>>
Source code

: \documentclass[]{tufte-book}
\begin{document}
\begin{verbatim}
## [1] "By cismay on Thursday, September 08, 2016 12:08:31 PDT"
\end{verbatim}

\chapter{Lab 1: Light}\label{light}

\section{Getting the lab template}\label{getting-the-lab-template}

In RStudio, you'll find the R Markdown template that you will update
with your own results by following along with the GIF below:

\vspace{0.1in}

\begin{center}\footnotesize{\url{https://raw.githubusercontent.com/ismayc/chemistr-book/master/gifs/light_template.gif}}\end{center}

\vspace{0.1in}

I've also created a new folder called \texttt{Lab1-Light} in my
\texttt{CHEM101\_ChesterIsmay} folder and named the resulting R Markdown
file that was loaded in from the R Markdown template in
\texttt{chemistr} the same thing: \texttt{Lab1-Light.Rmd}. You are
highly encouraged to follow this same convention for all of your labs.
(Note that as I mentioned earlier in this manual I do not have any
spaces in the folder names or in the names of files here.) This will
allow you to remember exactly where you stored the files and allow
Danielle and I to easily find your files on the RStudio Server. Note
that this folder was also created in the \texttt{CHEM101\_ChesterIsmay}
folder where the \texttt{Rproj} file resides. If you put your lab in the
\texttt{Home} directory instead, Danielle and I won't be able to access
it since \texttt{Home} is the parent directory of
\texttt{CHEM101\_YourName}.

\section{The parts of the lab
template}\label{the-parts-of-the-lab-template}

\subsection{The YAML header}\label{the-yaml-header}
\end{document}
<<
>>
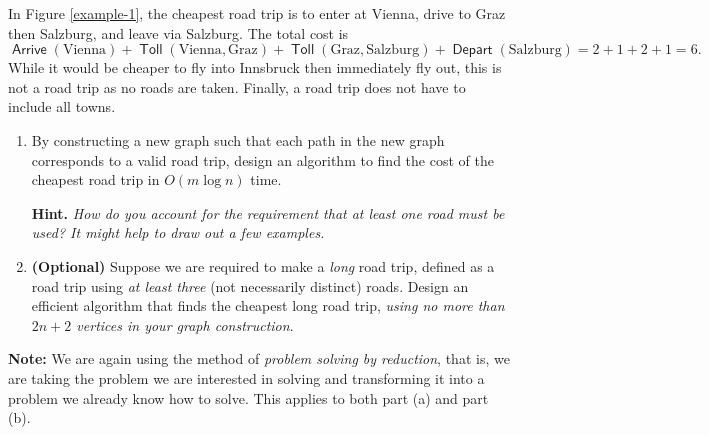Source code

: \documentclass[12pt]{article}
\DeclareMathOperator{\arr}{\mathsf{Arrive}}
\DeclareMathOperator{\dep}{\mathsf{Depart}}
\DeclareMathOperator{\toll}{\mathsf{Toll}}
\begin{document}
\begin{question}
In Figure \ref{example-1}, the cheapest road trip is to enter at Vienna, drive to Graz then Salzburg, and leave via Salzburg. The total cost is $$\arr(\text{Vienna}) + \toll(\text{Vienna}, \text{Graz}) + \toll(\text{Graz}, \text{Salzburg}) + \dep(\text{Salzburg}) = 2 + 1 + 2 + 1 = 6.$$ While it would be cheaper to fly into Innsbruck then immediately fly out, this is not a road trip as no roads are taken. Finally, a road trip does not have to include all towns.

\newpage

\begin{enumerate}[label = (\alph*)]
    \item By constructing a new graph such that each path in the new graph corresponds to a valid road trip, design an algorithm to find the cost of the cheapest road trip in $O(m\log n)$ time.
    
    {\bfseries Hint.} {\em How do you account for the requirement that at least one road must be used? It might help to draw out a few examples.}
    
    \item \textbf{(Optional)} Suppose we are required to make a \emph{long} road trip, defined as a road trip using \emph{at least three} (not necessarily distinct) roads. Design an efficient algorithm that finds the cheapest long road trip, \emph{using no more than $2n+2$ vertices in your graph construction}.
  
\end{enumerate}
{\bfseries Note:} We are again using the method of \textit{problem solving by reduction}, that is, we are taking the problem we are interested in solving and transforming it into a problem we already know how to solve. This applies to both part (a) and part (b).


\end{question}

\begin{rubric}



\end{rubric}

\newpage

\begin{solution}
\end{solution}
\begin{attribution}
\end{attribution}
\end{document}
<<
Copy out each line of the listing that holds the string "label".

• Solution to this exercise:
\chapter{Lab 1: Light}\label{light}
\section{Getting the lab template}\label{getting-the-lab-template}
template}\label{the-parts-of-the-lab-template}
\subsection{The YAML header}\label{the-yaml-header}
\begin{enumerate}[label = (\alph*)]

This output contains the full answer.